# WHAT THE EXERCISE ASKS
Copy out every line in the entries below that includes "results".

---------- EXERCISE DATA

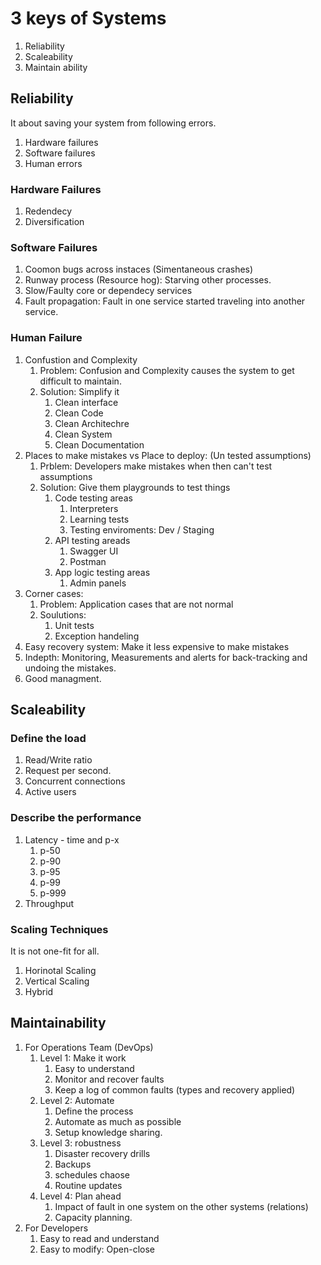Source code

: 
# 3 keys of Systems
1. Reliability
2. Scaleability
3. Maintain ability

## Reliability
It about saving your system from following errors.
1. Hardware failures
2. Software failures
3. Human errors

### Hardware Failures
1. Redendecy 
2. Diversification

### Software Failures
1. Coomon bugs across instaces (Simentaneous crashes)
2. Runway process (Resource hog): Starving other processes.
3. Slow/Faulty core or dependecy services
4. Fault propagation: Fault in one service started traveling into another service.

### Human Failure
1. Confustion and Complexity
	1. Problem: Confusion and Complexity causes the system to get difficult to maintain.
	2. Solution: Simplify it
		1. Clean interface
		2. Clean Code
		3. Clean Architechre
		4. Clean System
		5. Clean Documentation
2. Places to make mistakes vs Place to deploy: (Un tested assumptions)
	1. Prblem: Developers make mistakes when then can't test assumptions
	2. Solution: Give them playgrounds to test things
		1. Code testing areas
			1. Interpreters
			2. Learning tests
			3. Testing enviroments: Dev / Staging
		2. API testing areads
			1. Swagger UI
			2. Postman
		3. App logic testing areas
			1. Admin panels
3. Corner cases:
	1. Problem: Application cases that are not normal
	2. Soulutions:
		1. Unit tests
		2. Exception handeling
4. Easy recovery system: Make it less expensive to make mistakes
5. Indepth: Monitoring, Measurements and alerts for back-tracking and undoing the mistakes.
6. Good managment.

## Scaleability
### Define the load
1. Read/Write ratio
2. Request per second.
3. Concurrent connections
4. Active users
### Describe the performance
1. Latency - time and p-x
	1. p-50
	2. p-90
	3. p-95
	4. p-99
	5. p-999
2. Throughput

### Scaling Techniques
It is not one-fit for all.
1. Horinotal Scaling
2. Vertical Scaling
3. Hybrid



## Maintainability

1. For Operations Team (DevOps)
	1. Level 1: Make it work
		1. Easy to understand
		2. Monitor and recover faults
		3. Keep a log of common faults (types and recovery applied)
	2. Level 2: Automate
		1. Define the process
		2. Automate as much as possible
		3. Setup knowledge sharing.
	3. Level 3: robustness
		1. Disaster recovery drills
		2. Backups
		3. schedules chaose
		4. Routine updates
	4. Level 4: Plan ahead
		1. Impact of fault in one system on the other systems (relations)
		2. Capacity planning.
2. For Developers
	1. Easy to read and understand
	2. Easy to modify: Open-close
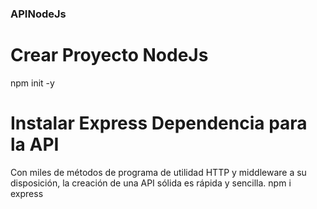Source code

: ### APINodeJs

# Crear Proyecto NodeJs
npm init -y

# Instalar Express Dependencia para la API
Con miles de métodos de programa de utilidad HTTP y middleware a su disposición, la creación de una API sólida es rápida y sencilla.
npm i express
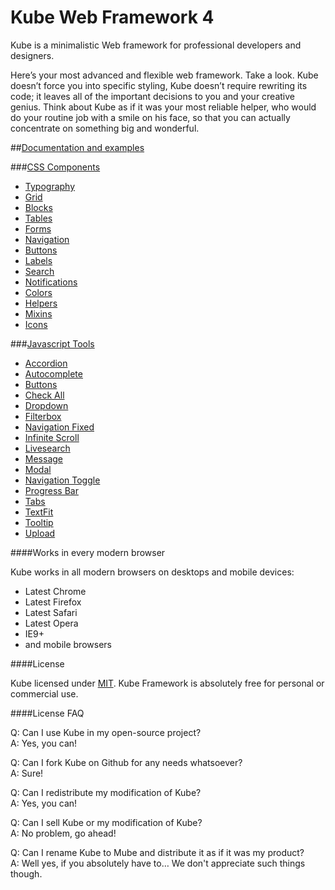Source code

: Kube Web Framework 4
====

Kube is a minimalistic Web framework for professional developers and designers.

Here’s your most advanced and flexible web framework. Take a look. Kube doesn’t force you into specific styling, Kube doesn’t require rewriting its code; it leaves all of the important decisions to you and your creative genius. Think about Kube as if it was your most reliable helper, who would do your routine job with a smile on his face, so that you can actually concentrate on something big and wonderful.

##[Documentation and examples](http://imperavi.com/kube/)

###[CSS Components](http://imperavi.com/kube/css/)
- [Typography](http://imperavi.com/kube/css/typography/)
- [Grid](http://imperavi.com/kube/css/grid/)
- [Blocks](http://imperavi.com/kube/css/blocks/)
- [Tables](http://imperavi.com/kube/css/tables/)
- [Forms](http://imperavi.com/kube/css/forms/)
- [Navigation](http://imperavi.com/kube/css/navigation/)
- [Buttons](http://imperavi.com/kube/css/buttons/)
- [Labels](http://imperavi.com/kube/css/labels/)
- [Search](http://imperavi.com/kube/css/search/)
- [Notifications](http://imperavi.com/kube/css/notifications/)
- [Colors](http://imperavi.com/kube/css/colors/)
- [Helpers](http://imperavi.com/kube/css/helpers/)
- [Mixins](http://imperavi.com/kube/css/mixins/)
- [Icons](http://imperavi.com/kube/css/icons/)

###[Javascript Tools](http://imperavi.com/kube/css/)
- [Accordion](http://imperavi.com/kube/tools/js-accordion/)
- [Autocomplete](http://imperavi.com/kube/tools/js-autocomplete/)
- [Buttons](http://imperavi.com/kube/tools/js-buttons/)
- [Check All](http://imperavi.com/kube/tools/js-check-all/)
- [Dropdown](http://imperavi.com/kube/tools/js-dropdown/)
- [Filterbox](http://imperavi.com/kube/tools/js-filterbox/)
- [Navigation Fixed](http://imperavi.com/kube/tools/js-fixed/)
- [Infinite Scroll](http://imperavi.com/kube/tools/js-infinite-scroll/)
- [Livesearch](http://imperavi.com/kube/tools/js-livesearch/)
- [Message](http://imperavi.com/kube/tools/js-message/)
- [Modal](http://imperavi.com/kube/tools/js-modal/)
- [Navigation Toggle](http://imperavi.com/kube/tools/js-navigation-toggle/)
- [Progress Bar](http://imperavi.com/kube/tools/js-progress/)
- [Tabs](http://imperavi.com/kube/tools/js-tabs/)
- [TextFit](http://imperavi.com/kube/tools/js-textfit/)
- [Tooltip](http://imperavi.com/kube/tools/js-tooltip/)
- [Upload](http://imperavi.com/kube/tools/js-upload/)




####Works in every modern browser

Kube works in all modern browsers on desktops and mobile devices:

- Latest Chrome
- Latest Firefox
- Latest Safari
- Latest Opera
- IE9+
- and mobile browsers

####License

Kube licensed under [MIT](http://opensource.org/licenses/MIT). Kube Framework is absolutely free for personal or commercial use.

####License FAQ

Q: Can I use Kube in my open-source project?<br>
A: Yes, you can!

Q: Can I fork Kube on Github for any needs whatsoever?<br>
A: Sure!

Q: Can I redistribute my modification of Kube?<br>
A: Yes, you can!

Q: Can I sell Kube or my modification of Kube?<br>
A: No problem, go ahead!

Q: Can I rename Kube to Mube and distribute it as if it was my product?<br>
A: Well yes, if you absolutely have to… We don't appreciate such things though.
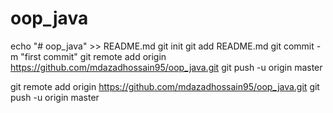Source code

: # oop_java
echo "# oop_java" >> README.md
git init
git add README.md
git commit -m "first commit"
git remote add origin https://github.com/mdazadhossain95/oop_java.git
git push -u origin master

git remote add origin https://github.com/mdazadhossain95/oop_java.git
git push -u origin master
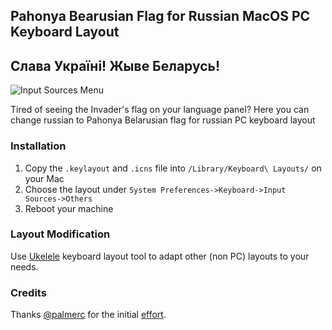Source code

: ## Pahonya Bearusian Flag for Russian MacOS PC Keyboard Layout

## Cлава Україні! Жыве Беларусь!

![Input Sources Menu](https://i.imgur.com/bOT2WiAm.png)

Tired of seeing the Invader's flag on your language panel? Here  you can change russian to Pahonya Belarusian flag for russian PC keyboard layout

### Installation
1. Copy the `.keylayout` and `.icns` file into `/Library/Keyboard\ Layouts/` on your Mac
2. Choose the layout under `System Preferences->Keyboard->Input Sources->Others`
3. Reboot your machine

### Layout Modification 
 Use [Ukelele](http://scripts.sil.org/ukelele) keyboard layout tool to adapt other (non PC) layouts to your needs.

### Credits
Thanks [@palmerc](https://github.com/palmerc/Ukrainian-Russian) for the initial [effort](https://github.com/palmerc/Ukrainian-Russian).


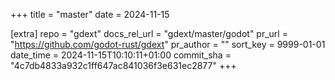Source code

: +++
title = "master"
date = 2024-11-15

[extra]
repo = "gdext"
docs_rel_url = "gdext/master/godot"
pr_url = "https://github.com/godot-rust/gdext"
pr_author = ""
sort_key = 9999-01-01
date_time = 2024-11-15T10:10:11+01:00
commit_sha = "4c7db4833a932c1ff647ac841036f3e631ec2877"
+++


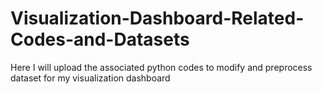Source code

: # Visualization-Dashboard-Related-Codes-and-Datasets
Here I will upload the associated python codes to modify and preprocess dataset for my visualization dashboard
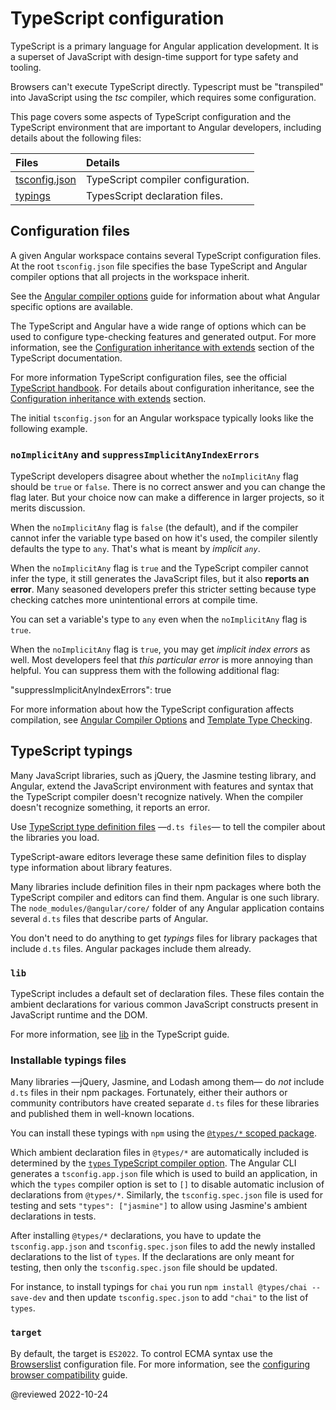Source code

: # TypeScript configuration

TypeScript is a primary language for Angular application development.
It is a superset of JavaScript with design-time support for type safety and tooling.

Browsers can't execute TypeScript directly.
Typescript must be "transpiled" into JavaScript using the *tsc* compiler, which requires some configuration.

This page covers some aspects of TypeScript configuration and the TypeScript environment
that are important to Angular developers, including details about the following files:

| Files                                                    | Details |
|:---                                                      |:---     |
| [tsconfig.json](guide/typescript-configuration#tsconfig) | TypeScript compiler configuration. |
| [typings](guide/typescript-configuration#typings)        | TypesScript declaration files.     |

<a id="tsconfig"></a>

## Configuration files

A given Angular workspace contains several TypeScript configuration files.
At the root `tsconfig.json` file specifies the base TypeScript and Angular compiler options that all projects in the workspace inherit.

<div class="alert is-helpful">

See the [Angular compiler options](guide/angular-compiler-options) guide for information about what Angular specific options are available.

</div>

The TypeScript and Angular have a wide range of options which can be used to configure type-checking features and generated output.
For more information, see the [Configuration inheritance with extends](https://www.typescriptlang.org/docs/handbook/tsconfig-json.html#configuration-inheritance-with-extends) section of the TypeScript documentation.

<div class="alert is-helpful">

For more information TypeScript configuration files, see the official [TypeScript handbook](https://www.typescriptlang.org/docs/handbook/tsconfig-json.html).
For details about configuration inheritance, see the [Configuration inheritance with extends](https://www.typescriptlang.org/docs/handbook/tsconfig-json.html#configuration-inheritance-with-extends) section.

</div>

The initial `tsconfig.json` for an Angular workspace typically looks like the following example.

<code-example header="tsconfig.json" path="getting-started/tsconfig.0.json"></code-example>

<a id="noImplicitAny"></a>

### `noImplicitAny` and `suppressImplicitAnyIndexErrors`

TypeScript developers disagree about whether the `noImplicitAny` flag should be `true` or `false`.
There is no correct answer and you can change the flag later.
But your choice now can make a difference in larger projects, so it merits discussion.

When the `noImplicitAny` flag is `false` \(the default\), and if the compiler cannot infer the variable type based on how it's used, the compiler silently defaults the type to `any`.
That's what is meant by *implicit `any`*.

When the `noImplicitAny` flag is `true` and the TypeScript compiler cannot infer the type, it still generates the JavaScript files, but it also **reports an error**.
Many seasoned developers prefer this stricter setting because type checking catches more unintentional errors at compile time.

You can set a variable's type to `any` even when the `noImplicitAny` flag is `true`.

When the `noImplicitAny` flag is `true`, you may get *implicit index errors* as well.
Most developers feel that *this particular error* is more annoying than helpful.
You can suppress them with the following additional flag:

<code-example>

"suppressImplicitAnyIndexErrors": true

</code-example>

<div class="alert is-helpful">

For more information about how the TypeScript configuration affects compilation, see [Angular Compiler Options](guide/angular-compiler-options) and [Template Type Checking](guide/template-typecheck).

</div>

<a id="typings"></a>

## TypeScript typings

Many JavaScript libraries, such as jQuery, the Jasmine testing library, and Angular, extend the JavaScript environment with features and syntax that the TypeScript compiler doesn't recognize natively.
When the compiler doesn't recognize something, it reports an error.

Use [TypeScript type definition files](https://www.typescriptlang.org/docs/handbook/writing-declaration-files.html) &mdash;`d.ts files`&mdash; to tell the compiler about the libraries you load.

TypeScript-aware editors leverage these same definition files to display type information about library features.

Many libraries include definition files in their npm packages where both the TypeScript compiler and editors
can find them.
Angular is one such library.
The `node_modules/@angular/core/` folder of any Angular application contains several `d.ts` files that describe parts of Angular.

<div class="alert is-helpful">

You don't need to do anything to get *typings* files for library packages that include `d.ts` files.
Angular packages include them already.

</div>

### `lib`

TypeScript includes a default set of declaration files.
These files contain the ambient declarations for various common JavaScript constructs present in JavaScript runtime and the DOM.

For more information, see [lib](https://www.typescriptlang.org/tsconfig#lib) in the TypeScript guide.

### Installable typings files

Many libraries &mdash;jQuery, Jasmine, and Lodash among them&mdash; do *not* include `d.ts` files in their npm packages.
Fortunately, either their authors or community contributors have created separate `d.ts` files for these libraries and published them in well-known locations.

You can install these typings with `npm` using the [`@types/*` scoped package](https://www.typescriptlang.org/docs/handbook/declaration-files/consumption.html).

Which ambient declaration files in `@types/*` are automatically included is determined by the [`types` TypeScript compiler option](https://www.typescriptlang.org/tsconfig#types).
The Angular CLI generates a `tsconfig.app.json` file which is used to build an application, in which the `types` compiler option is set to `[]` to disable automatic inclusion of declarations from `@types/*`.
Similarly, the `tsconfig.spec.json` file is used for testing and sets `"types": ["jasmine"]` to allow using Jasmine's ambient declarations in tests.

After installing `@types/*` declarations, you have to update the `tsconfig.app.json` and `tsconfig.spec.json` files to add the newly installed declarations to the list of `types`.
If the declarations are only meant for testing, then only the `tsconfig.spec.json` file should be updated.

For instance, to install typings for `chai` you run `npm install @types/chai --save-dev` and then update `tsconfig.spec.json` to add `"chai"` to the list of `types`.

<a id="target"></a>

### `target`

By default, the target is `ES2022`. To control ECMA syntax use the [Browserslist](https://github.com/browserslist/browserslist) configuration file.
For more information, see the [configuring browser compatibility](/guide/build#configuring-browser-compatibility) guide.

<!-- links -->

<!-- external links -->

<!-- end links -->

@reviewed 2022-10-24
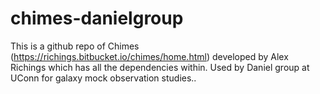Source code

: # chimes-danielgroup
This is a github repo of Chimes (https://richings.bitbucket.io/chimes/home.html) developed by Alex Richings which has all the dependencies within. Used by Daniel group at UConn for galaxy mock observation studies..
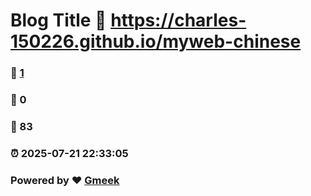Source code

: # Blog Title :link: https://charles-150226.github.io/myweb-chinese 
### :page_facing_up: [1](https://charles-150226.github.io/myweb-chinese/tag.html) 
### :speech_balloon: 0 
### :hibiscus: 83 
### :alarm_clock: 2025-07-21 22:33:05 
### Powered by :heart: [Gmeek](https://github.com/Meekdai/Gmeek)
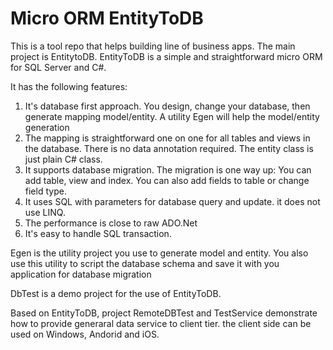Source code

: # Micro ORM EntityToDB
This is a tool repo that helps building line of business apps. The main project is EntitytoDB. EntityToDB is a simple and straightforward micro ORM for SQL Server and C#.

It has the following features:

  1. It's database first approach. You design, change your database, then generate mapping model/entity. A utility Egen will help the model/entity generation
  2. The mapping is straightforward one on one for all tables and views in the database.  There is no data annotation required. The entity class is just plain C# class.
  3. It supports database migration. The migration is one way up: You can add table, view and index. You can also add fields to table or change field type. 
  4. It uses SQL with parameters for database query and update. it does not use LINQ.
  5. The performance is close to raw ADO.Net
  6. It's easy to handle SQL transaction.

Egen is the utility project you use to generate model and entity. You also use this utility to script the database schema and save it with you application for database migration

DbTest is a demo project for the use of EntityToDB.

Based on EntityToDB, project RemoteDBTest and TestService demonstrate how to provide generaral data service to client tier. the client side can be used on Windows, Andorid and iOS.
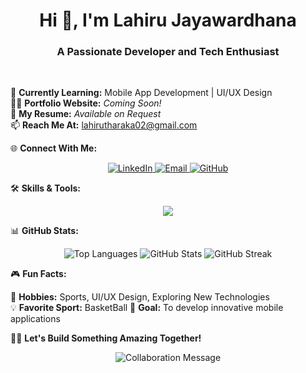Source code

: <h1 align="center">Hi 👋, I'm Lahiru Jayawardhana</h1> 
<h3 align="center">A Passionate Developer and Tech Enthusiast</h3> 

<br>

🌱 **Currently Learning:** Mobile App Development | UI/UX Design <br>
👨‍💻 **Portfolio Website:** *Coming Soon!* <br>
📄 **My Resume:** *Available on Request* <br>
📫 **Reach Me At:** lahirutharaka02@gmail.com <br>

🌐 **Connect With Me:**  
<p align="center"> 
  <a href="https://www.linkedin.com/in/lahiru-jayawardhana00/" target="_blank"> 
    <img src="https://img.shields.io/badge/-LinkedIn-blue?style=for-the-badge&logo=linkedin" alt="LinkedIn" /> 
  </a> 
  <a href="mailto:lahirutharaka02@email.com" target="_blank"> 
    <img src="https://img.shields.io/badge/-Email-c14438?style=for-the-badge&logo=gmail&logoColor=white" alt="Email" /> 
  </a> 
  <a href="https://github.com/Lahirujay00" target="_blank"> 
    <img src="https://img.shields.io/badge/-GitHub-333?style=for-the-badge&logo=github" alt="GitHub" /> 
  </a> 
</p>

🛠️ **Skills & Tools:**  
<p align="center"> 
  <img src="https://skillicons.dev/icons?i=java,androidstudio,figma,html,css,js,git,photoshop,php,c,cpp" />
</p>

📊 **GitHub Stats:**  
<div align="center"> 
  <img src="https://github-readme-stats.vercel.app/api/top-langs/?username=amandathenuwara&layout=compact&theme=radical" alt="Top Languages" /> 
  <img src="https://github-readme-stats.vercel.app/api?username=amandathenuwara&show_icons=true&theme=radical" alt="GitHub Stats" /> 
  <img src="https://github-readme-streak-stats.herokuapp.com/?user=amandathenuwara&theme=radical" alt="GitHub Streak" /> 
</div>

🎮 **Fun Facts:**  

🔭 **Hobbies:** Sports, UI/UX Design, Exploring New Technologies  
💡 **Favorite Sport:** BasketBall
🌌 **Goal:** To develop innovative mobile applications  

🧑‍💻 **Let's Build Something Amazing Together!**  
<p align="center"> 
  <img src="https://readme-typing-svg.herokuapp.com?font=Fira+Code&size=22&pause=1000&color=00FFFF&background=000000&width=435&lines=Collaboration+Breeds+Innovation;Open+to+Exciting+Projects" alt="Collaboration Message" /> 
</p>
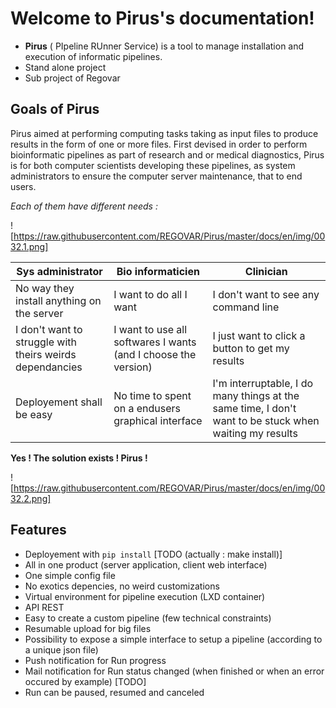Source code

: # Welcome to Pirus's documentation!

* **Pirus** ( PIpeline RUnner Service) is a tool to manage installation and execution of informatic pipelines.
* Stand alone project
* Sub project of Regovar


## Goals of Pirus

Pirus aimed at performing computing tasks taking as input files to produce results in the form of one or more files. 
First devised in order to perform bioinformatic pipelines as part of research and or medical diagnostics, 
Pirus is for both computer scientists developing these pipelines, as system administrators to ensure the computer server maintenance, 
that to end users. 


*Each of them have different needs :*

![https://raw.githubusercontent.com/REGOVAR/Pirus/master/docs/en/img/0032.1.png]
 

| Sys administrator  | Bio informaticien | Clinician | 
| ------------------ | ----------------- | --------- |
| No way they install anything on the server | I want to do all I want | I don't want to see any command line | 
| I don't want to struggle with theirs weirds dependancies | I want to use all softwares I wants (and I choose the version) | I just want to click a button to get my results | 
| Deployement shall be easy | No time to spent on a endusers graphical interface | I'm interruptable, I do many things at the same time, I don't want to be stuck when waiting my results | 


**Yes ! The solution exists ! Pirus !**

![https://raw.githubusercontent.com/REGOVAR/Pirus/master/docs/en/img/0032.2.png]


## Features

* Deployement with `pip install` [TODO (actually : make install)]
* All in one product (server application, client web interface)
* One simple config file
* No exotics depencies, no weird customizations
* Virtual environment for pipeline execution (LXD container)
* API REST
* Easy to create a custom pipeline (few technical constraints)
* Resumable upload for big files
* Possibility to expose a simple interface to setup a pipeline (according to a unique json file)
* Push notification for Run progress
* Mail notification for Run status changed (when finished or when an error occured by example) [TODO]
* Run can be paused, resumed and canceled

--------------------

# ANSWER TO THIS EXERCISE
Pirus aimed at performing computing tasks taking as input files to produce results in the form of one or more files. 
| I don't want to struggle with theirs weirds dependancies | I want to use all softwares I wants (and I choose the version) | I just want to click a button to get my results | 
| Deployement shall be easy | No time to spent on a endusers graphical interface | I'm interruptable, I do many things at the same time, I don't want to be stuck when waiting my results | 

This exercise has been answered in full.